According to Vietnamese news media,
the drones have a weight of 4 kg to 170 kg and wingspans ranging from
1.2 to 5 meters. The smallest of these “can fly at 70 kph [kilometers
per hour] within a radius of 2 km and at a maximum altitude of 200 m,”
while the biggest one “can fly at 180 kph, within a radius of 100 km and
at an elevation of 3,000 meters. It can continuously fly for 6 hours in
both daytime and nighttime.”
The unmanned aircraft are equipped with cameras, spectrometers and
other devices and will be “used for [the] supervision of environmental
natural resources in difficult direct approach territories; observation,
communication and seashore rescue; exploration of natural resources,
control of forest fire[s], and to follow the situation of national
electricity system and transport,” VAST’s website has said.
It was not the only scientific breakthrough Hanoi achieved this
month, with the country also launching its first remote sensing
satellite, the VNRED Sat-1. The satellite was built largely with French
funds, Xinhua reported
at the time of the launch. Vietnam had previously launched two
telecommunication satellites, the first in 2008 and another one last
year.
The flight range of some of the drones tested this month can be extended using guiding satellites, according to local media reports.

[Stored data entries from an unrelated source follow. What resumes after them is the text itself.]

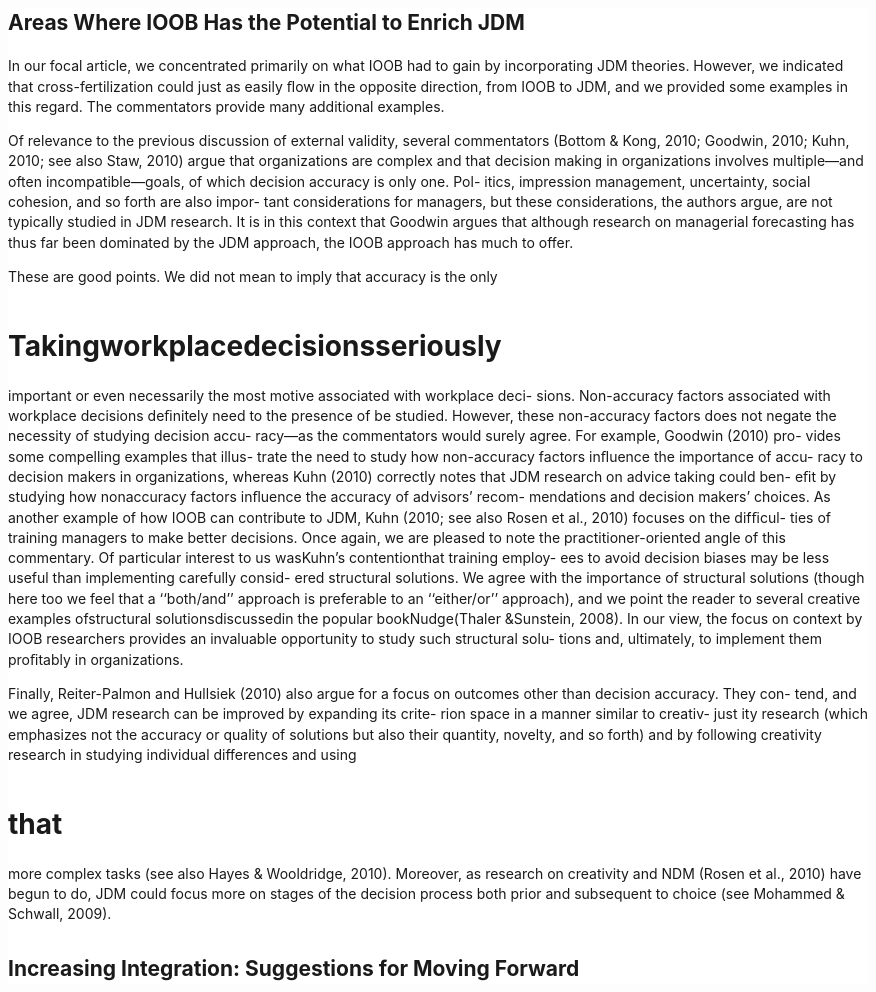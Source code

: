 ## Areas Where IOOB Has the Potential to Enrich JDM

In our focal article, we concentrated primarily on what IOOB had to gain by incorporating JDM theories. However, we indicated that cross-fertilization could just as easily ﬂow in the opposite direction, from IOOB to JDM, and we provided some examples in this regard. The commentators provide many additional examples.

Of relevance to the previous discussion of external validity, several commentators (Bottom & Kong, 2010; Goodwin, 2010; Kuhn, 2010; see also Staw, 2010) argue that organizations are complex and that decision making in organizations involves multiple—and often incompatible—goals, of which decision accuracy is only one. Pol- itics, impression management, uncertainty, social cohesion, and so forth are also impor- tant considerations for managers, but these considerations, the authors argue, are not typically studied in JDM research. It is in this context that Goodwin argues that although research on managerial forecasting has thus far been dominated by the JDM approach, the IOOB approach has much to offer.

These are good points. We did not mean to imply that accuracy is the only

# Takingworkplacedecisionsseriously

important or even necessarily the most motive associated with workplace deci- sions. Non-accuracy factors associated with workplace decisions deﬁnitely need to the presence of be studied. However, these non-accuracy factors does not negate the necessity of studying decision accu- racy—as the commentators would surely agree. For example, Goodwin (2010) pro- vides some compelling examples that illus- trate the need to study how non-accuracy factors inﬂuence the importance of accu- racy to decision makers in organizations, whereas Kuhn (2010) correctly notes that JDM research on advice taking could ben- eﬁt by studying how nonaccuracy factors inﬂuence the accuracy of advisors’ recom- mendations and decision makers’ choices. As another example of how IOOB can contribute to JDM, Kuhn (2010; see also Rosen et al., 2010) focuses on the difﬁcul- ties of training managers to make better decisions. Once again, we are pleased to note the practitioner-oriented angle of this commentary. Of particular interest to us wasKuhn’s contentionthat training employ- ees to avoid decision biases may be less useful than implementing carefully consid- ered structural solutions. We agree with the importance of structural solutions (though here too we feel that a ‘‘both/and’’ approach is preferable to an ‘‘either/or’’ approach), and we point the reader to several creative examples ofstructural solutionsdiscussedin the popular bookNudge(Thaler &Sunstein, 2008). In our view, the focus on context by IOOB researchers provides an invaluable opportunity to study such structural solu- tions and, ultimately, to implement them proﬁtably in organizations.

Finally, Reiter-Palmon and Hullsiek (2010) also argue for a focus on outcomes other than decision accuracy. They con- tend, and we agree, JDM research can be improved by expanding its crite- rion space in a manner similar to creativ- just ity research (which emphasizes not the accuracy or quality of solutions but also their quantity, novelty, and so forth) and by following creativity research in studying individual differences and using

# that

more complex tasks (see also Hayes & Wooldridge, 2010). Moreover, as research on creativity and NDM (Rosen et al., 2010) have begun to do, JDM could focus more on stages of the decision process both prior and subsequent to choice (see Mohammed & Schwall, 2009).

## Increasing Integration: Suggestions for Moving Forward
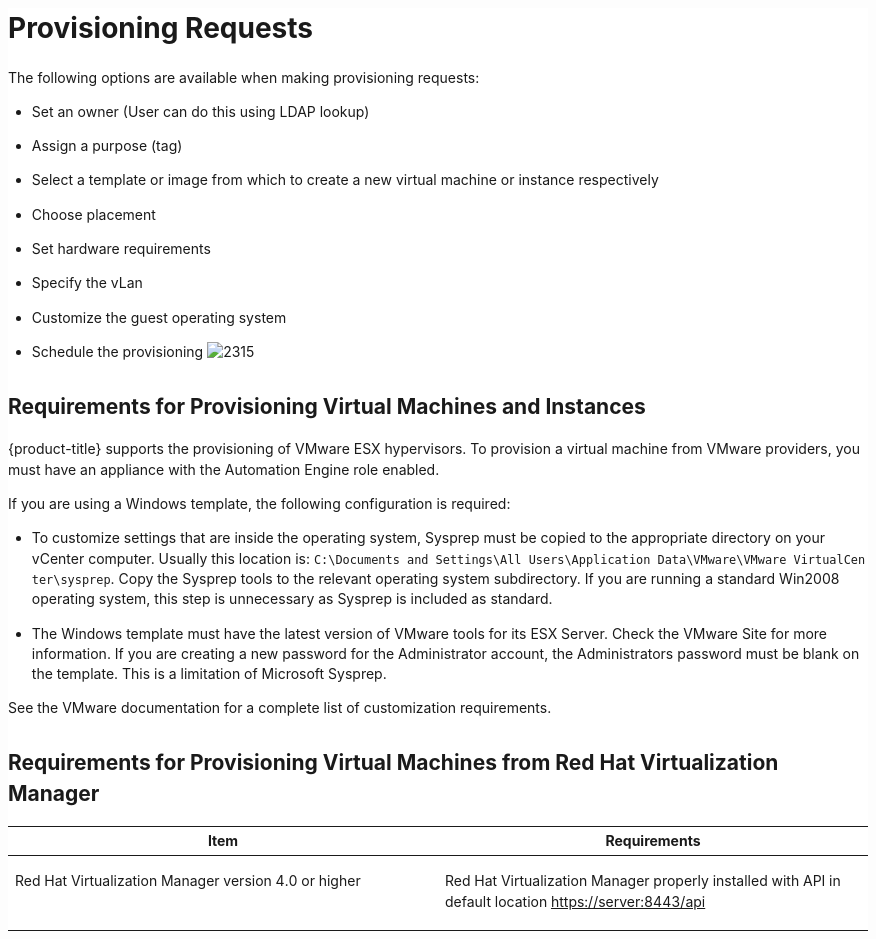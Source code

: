 # Provisioning Requests

The following options are available when making provisioning requests:

  - Set an owner (User can do this using LDAP lookup)

  - Assign a purpose (tag)

  - Select a template or image from which to create a new virtual
    machine or instance respectively

  - Choose placement

  - Set hardware requirements

  - Specify the vLan

  - Customize the guest operating system

  - Schedule the provisioning ![2315](2315.png)

## Requirements for Provisioning Virtual Machines and Instances

{product-title} supports the provisioning of VMware ESX hypervisors. To
provision a virtual machine from VMware providers, you must have an
appliance with the Automation Engine role enabled.

If you are using a Windows template, the following configuration is
required:

  - To customize settings that are inside the operating system, Sysprep
    must be copied to the appropriate directory on your vCenter
    computer. Usually this location is: `C:\Documents and Settings\All
    Users\Application Data\VMware\VMware VirtualCenter\sysprep`. Copy
    the Sysprep tools to the relevant operating system subdirectory. If
    you are running a standard Win2008 operating system, this step is
    unnecessary as Sysprep is included as standard.

  - The Windows template must have the latest version of VMware tools
    for its ESX Server. Check the VMware Site for more information. If
    you are creating a new password for the Administrator account, the
    Administrators password must be blank on the template. This is a
    limitation of Microsoft Sysprep.

See the VMware documentation for a complete list of customization
requirements.

## Requirements for Provisioning Virtual Machines from Red Hat Virtualization Manager

<table>
<colgroup>
<col style="width: 50%" />
<col style="width: 50%" />
</colgroup>
<thead>
<tr class="header">
<th>Item</th>
<th>Requirements</th>
</tr>
</thead>
<tbody>
<tr class="odd">
<td><p>Red Hat Virtualization Manager version 4.0 or higher</p></td>
<td><p>Red Hat Virtualization Manager properly installed with API in default location <a href="https://server:8443/api">https://server:8443/api</a></p></td>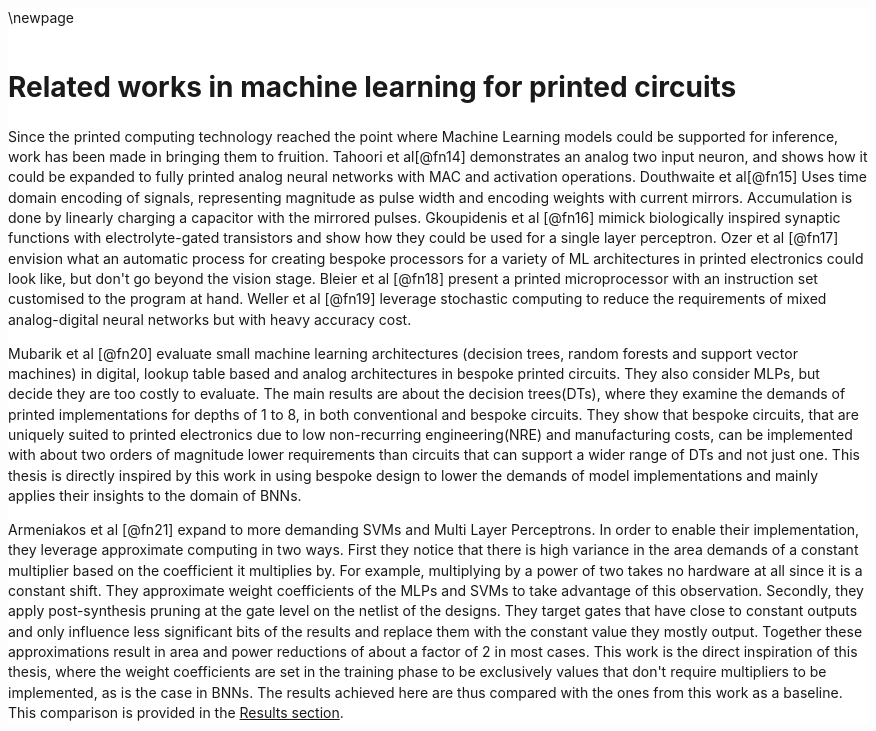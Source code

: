 \newpage

# Related works in machine learning for printed circuits

Since the printed computing technology reached the point where Machine
Learning models could be supported for inference, work has been made in
bringing them to fruition.
Tahoori et al[@fn14] demonstrates an analog two input neuron, and shows
how it could be expanded to fully printed analog neural networks with
MAC and activation operations. Douthwaite et al[@fn15] Uses time domain
encoding of signals, representing magnitude as pulse width and encoding
weights with current mirrors. Accumulation is done by linearly charging
a capacitor with the mirrored pulses. Gkoupidenis et al [@fn16] mimick
biologically inspired synaptic functions with electrolyte-gated
transistors and show how they could be used for a single layer
perceptron. Ozer et al [@fn17] envision what an automatic process for
creating bespoke processors for a variety of ML architectures in printed
electronics could look like, but don't go beyond the vision stage.
Bleier et al [@fn18] present a printed microprocessor with an
instruction set customised to the program at hand. Weller et al [@fn19]
leverage stochastic computing to reduce the requirements of mixed
analog-digital neural networks but with heavy accuracy cost.

Mubarik et al [@fn20] evaluate small machine learning architectures
(decision trees, random forests and support vector machines) in digital,
lookup table based and analog architectures in bespoke printed circuits.
They also consider MLPs, but decide they are too costly to evaluate. The
main results are about the decision trees(DTs), where they examine the
demands of printed implementations for depths of 1 to 8, in both
conventional and bespoke circuits. They show that bespoke circuits, that
are uniquely suited to printed electronics due to low non-recurring
engineering(NRE) and manufacturing costs, can be implemented with about
two orders of magnitude lower requirements than circuits that can
support a wider range of DTs and not just one. This thesis is directly
inspired by this work in using bespoke design to lower the demands of
model implementations and mainly applies their insights to the domain of
BNNs.

Armeniakos et al [@fn21] expand to more demanding SVMs and Multi Layer
Perceptrons. In order to enable their implementation, they leverage
approximate computing in two ways. First they notice that there is high
variance in the area demands of a constant multiplier based on the
coefficient it multiplies by. For example, multiplying by a power of two
takes no hardware at all since it is a constant shift. They approximate
weight coefficients of the MLPs and SVMs to take advantage of this
observation. Secondly, they apply post-synthesis pruning at the gate
level on the netlist of the designs. They target gates that have close
to constant outputs and only influence less significant bits of the
results and replace them with the constant value they mostly output.
Together these approximations result in area and power reductions of
about a factor of 2 in most cases. This work is the direct inspiration
of this thesis, where the weight coefficients are set in the training
phase to be exclusively values that don't require multipliers to be
implemented, as is the case in BNNs. The results achieved here are thus
compared with the ones from this work as a baseline. This comparison is
provided in the [Results section](#results).

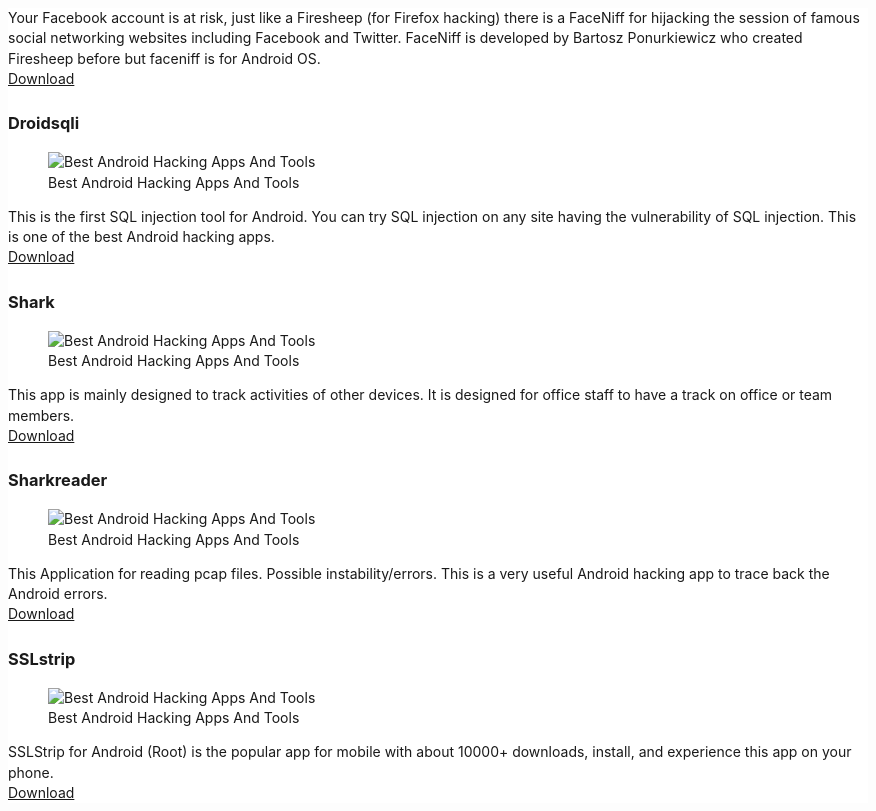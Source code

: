 

<p>Your Facebook account is at risk, just like a Firesheep (for Firefox hacking) there is a FaceNiff for hijacking the session of famous social networking websites  including Facebook and Twitter. FaceNiff is developed by Bartosz Ponurkiewicz who created Firesheep before but faceniff is for Android  OS.<br><a rel="noreferrer noopener" href="http://faceniff.ponury.net/download.php" target="_blank">Download</a></p>



<h3><strong>Droidsqli</strong></h3>



<figure class="wp-block-image"><img src="https://techviral.net/wp-content/uploads/2016/02/Droidsqli.jpg" alt="Best Android Hacking Apps And Tools " class="wp-image-41581" /><figcaption>Best Android Hacking Apps And Tools</figcaption></figure>



<p>This is the first SQL injection tool  for Android. You can try SQL injection on any site having the  vulnerability of SQL injection. This is one of the best Android hacking  apps.<br><a rel="noreferrer noopener" href="http://www.mediafire.com/file/c9cnvhwvsjsgsm1/net.edgard.droidsqli.apk" target="_blank">Download</a></p>



<h3><strong>Shark</strong></h3>



<figure class="wp-block-image"><img src="https://techviral.net/wp-content/uploads/2016/02/Shark-1024x768.jpg" alt="Best Android Hacking Apps And Tools " class="wp-image-41596" /><figcaption>Best Android Hacking Apps And Tools</figcaption></figure>



<p>This app is mainly designed to track activities of other devices. It is designed for office staff to have a track on office or team members.<br><a rel="noreferrer noopener" href="http://www.mediafire.com/file/cio6dh62dcczo5e/shark.apk" target="_blank">Download</a></p>



<h3><strong>Sharkreader</strong></h3>



<figure class="wp-block-image"><img src="https://techviral.net/wp-content/uploads/2016/02/Sharkreader.jpg" alt="Best Android Hacking Apps And Tools " class="wp-image-41597" /><figcaption>Best Android Hacking Apps And Tools</figcaption></figure>



<p>This Application for<strong> </strong>reading pcap files. Possible instability/errors. This is a very useful Android hacking app to trace back the Android errors.<br><a rel="noreferrer noopener" href="http://www.mediafire.com/file/yxb1vwagnnrwij4/sharkreader.apk" target="_blank">Download</a></p>



<h3><strong>SSLstrip</strong></h3>



<figure class="wp-block-image"><img src="https://techviral.net/wp-content/uploads/2016/02/SSLstrip.jpg" alt="Best Android Hacking Apps And Tools " class="wp-image-41588" /><figcaption>Best Android Hacking Apps And Tools</figcaption></figure>



<p>SSLStrip for Android (Root) is the popular app for mobile with about 10000+ downloads, install, and experience this app on your phone.<br><a rel="noreferrer noopener" href="http://www.mediafire.com/file/29yqzv28burgjdh/sslstrip.apk" target="_blank">Download</a></p>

Although the UAVs are ostensibly only for civilian purposes, their
tests were monitored by leaders from the Ministry of Public Security and
the Ministry of National Defense.
Alongside the domestic effort to build UAVs, Vietnam is looking to purchase them abroad. Last week it was announced
that Vietnam would purchase UAVs from Belarus during Prime Minister
Nguyen Tan Dung’s visit to that country. Few details were provided about
the type of drones involved in the deal.